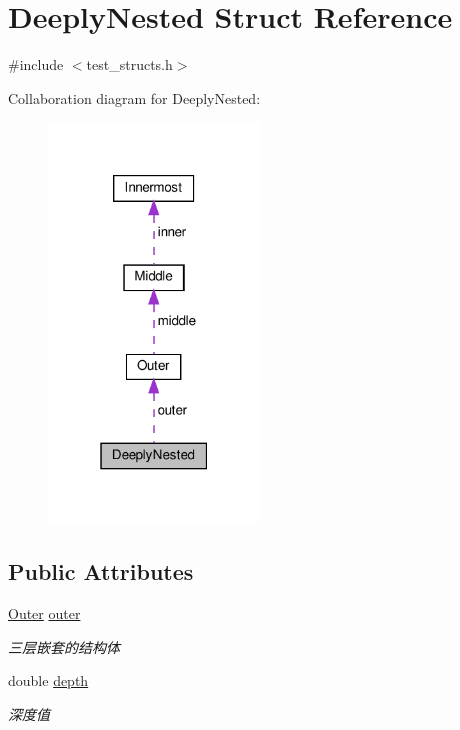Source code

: \hypertarget{structDeeplyNested}{}\section{Deeply\+Nested Struct Reference}
\label{structDeeplyNested}


{\ttfamily \#include $<$test\+\_\+structs.\+h$>$}



Collaboration diagram for Deeply\+Nested\+:\nopagebreak
\begin{figure}[H]
\begin{center}
\leavevmode
\includegraphics[width=159pt]{structDeeplyNested__coll__graph}
\end{center}
\end{figure}
\subsection*{Public Attributes}
\begin{DoxyCompactItemize}
\item 
\hyperlink{structOuter}{Outer} \hyperlink{structDeeplyNested_aabba10c5eb09773cf0930a4f6794476a}{outer}
\begin{DoxyCompactList}\small\item\em 三层嵌套的结构体 \end{DoxyCompactList}\item 
double \hyperlink{structDeeplyNested_a489d8c12c4324e83350fda6374e20b37}{depth}
\begin{DoxyCompactList}\small\item\em 深度值 \end{DoxyCompactList}\end{DoxyCompactItemize}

• • • • • • •

> **REQUIREMENT**: Without any pictures, repeat the listing exactly.

> **ANSWER FOR THIS EXERCISE**:
Source code

: \hypertarget{structDeeplyNested}{}\section{Deeply\+Nested Struct Reference}
\label{structDeeplyNested}


{\ttfamily \#include $<$test\+\_\+structs.\+h$>$}



Collaboration diagram for Deeply\+Nested\+:\nopagebreak
\begin{figure}[H]
\begin{center}
\leavevmode
\includegraphics[width=159pt]{structDeeplyNested__coll__graph}
\end{center}
\end{figure}
\subsection*{Public Attributes}
\begin{DoxyCompactItemize}
\item 
\hyperlink{structOuter}{Outer} \hyperlink{structDeeplyNested_aabba10c5eb09773cf0930a4f6794476a}{outer}
\begin{DoxyCompactList}\small\item\em 三层嵌套的结构体 \end{DoxyCompactList}\item 
double \hyperlink{structDeeplyNested_a489d8c12c4324e83350fda6374e20b37}{depth}
\begin{DoxyCompactList}\small\item\em 深度值 \end{DoxyCompactList}\end{DoxyCompactItemize}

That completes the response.